▶ _Task to complete_:
Each line of the data below containing "bottom" needs to be listed.

▶ _Data for review_:

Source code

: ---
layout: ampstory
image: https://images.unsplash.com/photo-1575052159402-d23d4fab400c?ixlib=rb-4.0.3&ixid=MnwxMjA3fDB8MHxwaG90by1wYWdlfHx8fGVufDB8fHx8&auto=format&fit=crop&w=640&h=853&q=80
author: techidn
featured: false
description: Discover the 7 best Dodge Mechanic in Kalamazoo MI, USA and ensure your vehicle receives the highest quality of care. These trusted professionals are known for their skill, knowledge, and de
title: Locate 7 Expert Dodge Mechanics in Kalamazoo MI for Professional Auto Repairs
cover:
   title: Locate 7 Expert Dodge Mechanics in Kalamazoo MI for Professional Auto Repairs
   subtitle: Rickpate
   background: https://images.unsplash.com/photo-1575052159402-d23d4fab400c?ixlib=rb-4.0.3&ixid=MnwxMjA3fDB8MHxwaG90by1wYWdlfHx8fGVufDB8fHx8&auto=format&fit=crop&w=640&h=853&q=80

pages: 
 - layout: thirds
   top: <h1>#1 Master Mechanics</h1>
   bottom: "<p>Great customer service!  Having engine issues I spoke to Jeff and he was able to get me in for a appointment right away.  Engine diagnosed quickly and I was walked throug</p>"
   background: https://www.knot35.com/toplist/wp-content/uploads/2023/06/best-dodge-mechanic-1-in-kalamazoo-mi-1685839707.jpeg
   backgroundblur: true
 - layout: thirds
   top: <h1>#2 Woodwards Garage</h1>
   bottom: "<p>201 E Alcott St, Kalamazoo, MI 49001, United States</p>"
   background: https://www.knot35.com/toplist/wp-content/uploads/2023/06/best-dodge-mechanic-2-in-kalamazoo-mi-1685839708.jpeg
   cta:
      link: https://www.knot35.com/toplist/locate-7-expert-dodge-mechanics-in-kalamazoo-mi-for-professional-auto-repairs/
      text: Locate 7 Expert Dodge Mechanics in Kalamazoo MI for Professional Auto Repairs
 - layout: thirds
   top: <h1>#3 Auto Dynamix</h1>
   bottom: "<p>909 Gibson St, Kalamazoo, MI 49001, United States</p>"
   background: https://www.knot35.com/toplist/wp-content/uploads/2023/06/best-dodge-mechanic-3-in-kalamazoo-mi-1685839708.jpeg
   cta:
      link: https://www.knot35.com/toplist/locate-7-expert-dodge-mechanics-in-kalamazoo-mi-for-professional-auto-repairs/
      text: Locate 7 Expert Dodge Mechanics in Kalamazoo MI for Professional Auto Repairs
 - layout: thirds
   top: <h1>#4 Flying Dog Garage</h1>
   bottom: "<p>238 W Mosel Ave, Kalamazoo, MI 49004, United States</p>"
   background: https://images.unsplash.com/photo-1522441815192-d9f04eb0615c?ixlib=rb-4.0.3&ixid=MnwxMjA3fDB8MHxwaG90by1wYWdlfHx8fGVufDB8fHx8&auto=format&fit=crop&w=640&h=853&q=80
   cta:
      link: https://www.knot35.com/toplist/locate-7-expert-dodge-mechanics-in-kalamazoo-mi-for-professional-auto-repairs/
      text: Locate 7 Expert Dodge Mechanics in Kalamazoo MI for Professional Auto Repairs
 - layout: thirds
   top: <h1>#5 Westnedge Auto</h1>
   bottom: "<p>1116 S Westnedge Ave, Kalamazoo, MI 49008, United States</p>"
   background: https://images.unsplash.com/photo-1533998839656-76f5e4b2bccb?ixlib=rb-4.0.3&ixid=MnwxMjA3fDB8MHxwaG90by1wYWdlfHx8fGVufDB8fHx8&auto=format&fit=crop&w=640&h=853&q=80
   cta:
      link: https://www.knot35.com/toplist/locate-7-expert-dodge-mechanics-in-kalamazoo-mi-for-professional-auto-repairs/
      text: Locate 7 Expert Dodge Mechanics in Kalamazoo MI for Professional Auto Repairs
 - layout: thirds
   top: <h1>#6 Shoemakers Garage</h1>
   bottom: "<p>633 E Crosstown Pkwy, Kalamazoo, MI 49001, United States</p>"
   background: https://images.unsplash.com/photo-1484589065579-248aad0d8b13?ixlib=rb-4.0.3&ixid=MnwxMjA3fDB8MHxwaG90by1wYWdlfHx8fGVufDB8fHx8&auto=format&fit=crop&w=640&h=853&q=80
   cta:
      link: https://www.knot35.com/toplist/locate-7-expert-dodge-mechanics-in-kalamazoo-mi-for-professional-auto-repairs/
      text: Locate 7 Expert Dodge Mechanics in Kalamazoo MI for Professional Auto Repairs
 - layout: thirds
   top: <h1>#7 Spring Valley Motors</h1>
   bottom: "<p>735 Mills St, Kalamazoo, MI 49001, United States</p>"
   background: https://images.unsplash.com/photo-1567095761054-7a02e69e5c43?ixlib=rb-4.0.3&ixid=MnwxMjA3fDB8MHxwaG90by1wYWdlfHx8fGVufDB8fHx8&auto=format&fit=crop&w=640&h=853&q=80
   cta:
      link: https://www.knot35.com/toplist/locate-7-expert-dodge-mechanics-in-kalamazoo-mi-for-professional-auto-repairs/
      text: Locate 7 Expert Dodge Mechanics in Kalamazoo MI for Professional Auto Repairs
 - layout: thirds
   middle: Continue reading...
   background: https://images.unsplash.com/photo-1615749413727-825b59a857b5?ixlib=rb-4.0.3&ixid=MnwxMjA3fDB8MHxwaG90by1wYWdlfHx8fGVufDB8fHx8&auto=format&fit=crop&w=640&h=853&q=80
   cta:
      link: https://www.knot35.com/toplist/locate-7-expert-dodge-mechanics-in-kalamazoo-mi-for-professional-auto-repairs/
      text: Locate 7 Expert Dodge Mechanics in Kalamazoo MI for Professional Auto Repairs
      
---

▶ _Output below_:
   bottom: "<p>Great customer service!  Having engine issues I spoke to Jeff and he was able to get me in for a appointment right away.  Engine diagnosed quickly and I was walked throug</p>"
   bottom: "<p>201 E Alcott St, Kalamazoo, MI 49001, United States</p>"
   bottom: "<p>909 Gibson St, Kalamazoo, MI 49001, United States</p>"
   bottom: "<p>238 W Mosel Ave, Kalamazoo, MI 49004, United States</p>"
   bottom: "<p>1116 S Westnedge Ave, Kalamazoo, MI 49008, United States</p>"
   bottom: "<p>633 E Crosstown Pkwy, Kalamazoo, MI 49001, United States</p>"
   bottom: "<p>735 Mills St, Kalamazoo, MI 49001, United States</p>"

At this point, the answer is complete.